The trail was trickier than imagined (lots of spiky plants and a few leeches) and the views rather disappointing due to the trees at the top. However, our GPS devices confirmed that this is indeed a Ribu (just about) having a prominence of between 1,000 and 1,010 metres.
The guide and his son/younger relative took a shotgun up with them and were aiming at hornbills (their great flapping wings heard often at around 500m up). Given that my hat had a picture of a hornbill on it I was a little worried they would mistake my forehead for a potential meal.
Alas, on the descent I started to feel unwell and this stomach bug kept me from reaching the rim of Todoku-Ranu the following day.
I found the people of Halmahera to be very warm and welcoming. We ended up staying in Hotel Camar for three nights and managed to find a local ojek guy who sped off each night to bring us back beer!

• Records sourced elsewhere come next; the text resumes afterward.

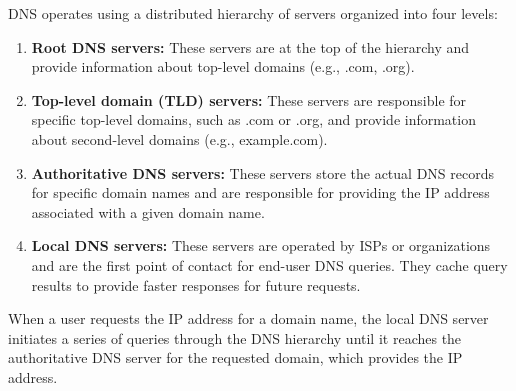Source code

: DNS operates using a distributed hierarchy of servers organized into four levels:

\vspace{-0.5em}
\begin{enumerate}
    \item \textbf{Root DNS servers:} These servers are at the top of the hierarchy and provide information about top-level domains (e.g., .com, .org).
    \item \textbf{Top-level domain (TLD) servers:} These servers are responsible for specific top-level domains, such as .com or .org, and provide information about second-level domains (e.g., example.com).
    \item \textbf{Authoritative DNS servers:} These servers store the actual DNS records for specific domain names and are responsible for providing the IP address associated with a given domain name.
    \item \textbf{Local DNS servers:} These servers are operated by ISPs or organizations and are the first point of contact for end-user DNS queries. They cache query results to provide faster responses for future requests.
\end{enumerate}

\noindent When a user requests the IP address for a domain name, the local DNS server initiates a series of queries through the DNS hierarchy until it reaches the authoritative DNS server for the requested domain, which provides the IP address.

Some notes from Nick Hughes on another mountain complex further north known as Todoko-Ranu….if you have an extra day in Jailolo this is a hike to consider….note that the highest points of the mountain range are actually further south from the peaks described here – 2 forested peaks both over 1200m which look very inaccessible on Google Earth.

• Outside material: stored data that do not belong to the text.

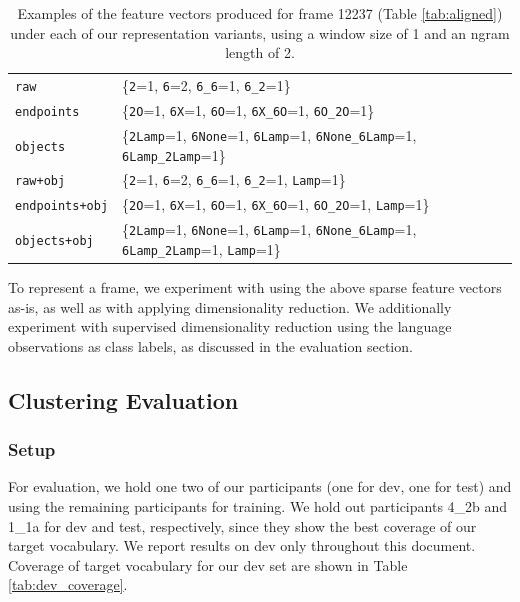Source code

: \documentclass[11pt]{article}
\begin{document}
\begin{table}[ht!]
\centering
\begin{tabular}{|ll|}
\hline
\texttt{raw} & \{\texttt{2}=1, \texttt{6}=2, \texttt{6\_6}=1, \texttt{6\_2}=1\} \\
\texttt{endpoints} & \{\texttt{2O}=1, \texttt{6X}=1, \texttt{6O}=1, \texttt{6X\_6O}=1, \texttt{6O\_2O}=1\} \\
\texttt{objects} & \{\texttt{2Lamp}=1, \texttt{6None}=1, \texttt{6Lamp}=1, \texttt{6None\_6Lamp}=1, \texttt{6Lamp\_2Lamp}=1\} \\
\texttt{raw+obj} & \{\texttt{2}=1, \texttt{6}=2, \texttt{6\_6}=1, \texttt{6\_2}=1, \texttt{Lamp}=1\} \\
\texttt{endpoints+obj} & \{\texttt{2O}=1, \texttt{6X}=1, \texttt{6O}=1, \texttt{6X\_6O}=1, \texttt{6O\_2O}=1, \texttt{Lamp}=1\} \\
\texttt{objects+obj} & \{\texttt{2Lamp}=1, \texttt{6None}=1, \texttt{6Lamp}=1, \texttt{6None\_6Lamp}=1, \texttt{6Lamp\_2Lamp}=1, \texttt{Lamp}=1\} \\
\hline
\end{tabular}
\caption{Examples of the feature vectors produced for frame 12237 (Table \ref{tab:aligned}) under each of our representation variants, using a window size of 1 and an ngram length of 2.}
\label{tab:features}
\end{table}

To represent a frame, we experiment with using the above sparse feature vectors as-is, as well as with applying dimensionality reduction. We additionally experiment with supervised dimensionality reduction using the language observations as class labels, as discussed in the evaluation section. 

\subsection{Clustering Evaluation}

\subsubsection{Setup}

For evaluation, we hold one two of our participants (one for dev, one for test) and using the remaining participants for training. We hold out participants 4\_2b and 1\_1a for dev and test, respectively, since they show the best coverage of our target vocabulary. We report results on dev only throughout this document. Coverage of target vocabulary for our dev set are shown in Table \ref{tab:dev_coverage}. 
\end{document}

The twin caldera complex of Todoko-Ranu is part of a large volcanic complex south of Gamkonora. The 2-km-wide, lava-filled Todoko caldera is south of the 2 x 2.8 km wide nested Ranu calderas and contains a young post-caldera cone, Sahu, on its south flank. The northern Ranu caldera contains a caldera lake, Talaga Ranu. Gunung Onu, NW of Ranu caldera, lies at the northern end of the Todoko-Ranu complex. No historical eruptions have been reported from the complex, but fumaroles are present at Ranu caldera and hot springs on Mt. Sahu. Youthful-looking lava flows reach the sea from several locations within the complex (Smithsonian Global Volcanism Program).

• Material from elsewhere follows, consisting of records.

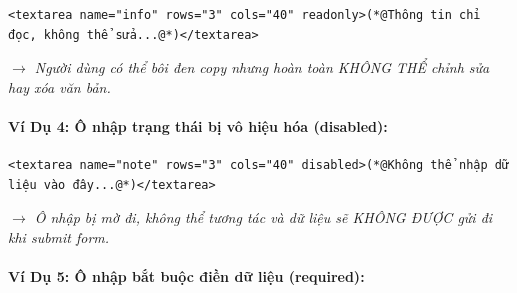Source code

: \begin{codeWindow}
\begin{lstlisting}[language=HTML5]
<textarea name="info" rows="3" cols="40" readonly>(*@Thông tin chỉ đọc, không thể sửa...@*)</textarea>
\end{lstlisting}
\end{codeWindow}

\begin{browserWindow}
\sffamily\small
{} \par\vspace{4pt}
\textcolor{codeComment}{\small\textit{$\rightarrow$ Người dùng có thể bôi đen copy nhưng hoàn toàn KHÔNG THỂ chỉnh sửa hay xóa văn bản.}}
\end{browserWindow}

\paragraph{Ví Dụ 4: Ô nhập trạng thái bị vô hiệu hóa (disabled):}

\begin{codeWindow}
\begin{lstlisting}[language=HTML5]
<textarea name="note" rows="3" cols="40" disabled>(*@Không thể nhập dữ liệu vào đây...@*)</textarea>
\end{lstlisting}
\end{codeWindow}

\begin{browserWindow}
\sffamily\small
{} \par\vspace{4pt}
\textcolor{codeComment}{\small\textit{$\rightarrow$ Ô nhập bị mờ đi, không thể tương tác và dữ liệu sẽ KHÔNG ĐƯỢC gửi đi khi submit form.}}
\end{browserWindow}

\paragraph{Ví Dụ 5: Ô nhập bắt buộc điền dữ liệu (required):}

Todoko-Ranu is a mountain complex of caldera and peaks. Talaga (lake) Ranu lies in a forested caldera about 300 ms deep. Gunung Uno (1,098m), the highest point in the complex, is a non-volcanic peak on the rim of one of the outer calderas, with prominence of about 400 ms. We were informed that there is a track up Gunung Uno, from the lake, but suspect that it would take much time, effort, and scrub-bashing to reach the summit.
The trek to the crater rim, walk around the rim, and descent into the caldera is not difficult with few obstacles. The entire area including the caldera floor is heavily forested (farmers are opening the forest for cacao). The lake is semi-circular, about 400 ms wide, and nestles again the western wall. This would be a delightful place to camp before attempting Gunung Uno. The caldera is a ornithologist’s paradise.
We estimated that the trek, one-way, was about 10 kms. The climb from Desa Sasu, on the coast, to the rim took 2:00 hours, another 1:00 hour around the rim, plus 1:30 hours to descend the very steep path into the caldera and cross its floor through forest to the lake (total about 4:30 hours). The return trek to Desa Sasu took about 3:30 hours. A guide is essential to negotiate the tracks through the plantations to the caldera rim and, again, through the caldera floor to the lake.
The trek starts at Desa Sasu. Take a vehicle from Jailolo to Kecamatan Susupu on the east coast (about half an hour). Desa Sasu can be reached by motorbike (not preferred) or by hire-boat along the coast (much preferred) from Susupu. Upon arrival at Desa Sasu, contact the Kepala Desa (village head) for a guide. Request that the hire-boat be on stand-by for your return to Susupu after your decent in the evening, as well as a vehicle at Susupu to take you back to your losmen at Jailolo.
The water in the streams running into the lake is drinkable but take sufficient supplies with you.